Close up of an Ethnic Chessboard

Photographing chess pieces is a common cliché, yet this set refused to be generic. Sculpted with raw, almost brutalist character, these figures aren’t crafted for elegance—they’re carved for presence. The asymmetries, the subtle flaws in the stone, and the ambiguous expressions on the pieces imbue the scene with tension. One might call them grotesque, but I prefer “unapologetically tactile.”

I chose a narrow depth of field, letting only a sliver of the board fall into focus. It wasn’t just an aesthetic decision. With these pieces, clarity carries weight; it turns the observer into a participant. The fallen pieces strewn at the bottom edge complete the silent narrative of strategy and consequence. I didn’t touch the board—this was how I found it, mid-battle, or post-defeat.

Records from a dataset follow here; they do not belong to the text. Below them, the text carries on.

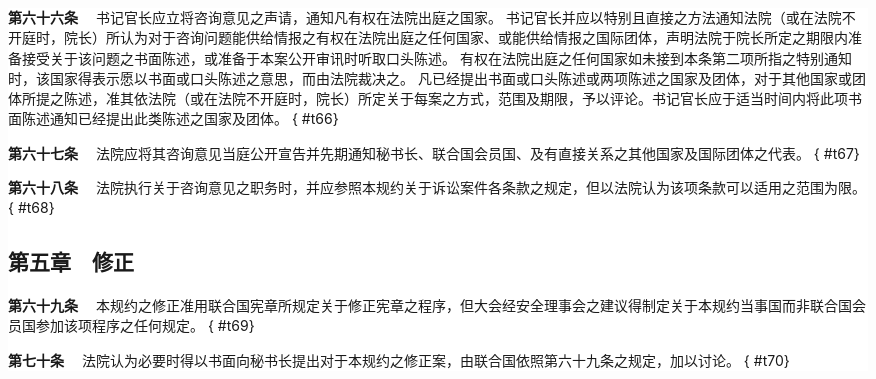 
**第六十六条**　
书记官长应立将咨询意见之声请，通知凡有权在法院出庭之国家。
书记官长并应以特别且直接之方法通知法院（或在法院不开庭时，院长）所认为对于咨询问题能供给情报之有权在法院出庭之任何国家、或能供给情报之国际团体，声明法院于院长所定之期限内准备接受关于该问题之书面陈述，或准备于本案公开审讯时听取口头陈述。
有权在法院出庭之任何国家如未接到本条第二项所指之特别通知时，该国家得表示愿以书面或口头陈述之意思，而由法院裁决之。
凡已经提出书面或口头陈述或两项陈述之国家及团体，对于其他国家或团体所提之陈述，准其依法院（或在法院不开庭时，院长）所定关于每案之方式，范围及期限，予以评论。书记官长应于适当时间内将此项书面陈述通知已经提出此类陈述之国家及团体。
{ #t66}


**第六十七条**　
法院应将其咨询意见当庭公开宣告并先期通知秘书长、联合国会员国、及有直接关系之其他国家及国际团体之代表。
{ #t67}


**第六十八条**　
法院执行关于咨询意见之职务时，并应参照本规约关于诉讼案件各条款之规定，但以法院认为该项条款可以适用之范围为限。
{ #t68}


## 第五章　修正　

**第六十九条**　
本规约之修正准用联合国宪章所规定关于修正宪章之程序，但大会经安全理事会之建议得制定关于本规约当事国而非联合国会员国参加该项程序之任何规定。
{ #t69}


**第七十条**　
法院认为必要时得以书面向秘书长提出对于本规约之修正案，由联合国依照第六十九条之规定，加以讨论。
{ #t70}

Exposure is balanced for the centre mass of stone. I let the highlights burn slightly on the gloss of the white bishop—acceptable loss to protect shadow detail in the figures behind. Colour was kept close to the natural stone; I didn’t want to over-process what already feels ancient.

This isn’t a romanticised homage to chess. It’s a quiet confrontation with heritage, form, and the brutal clarity of loss.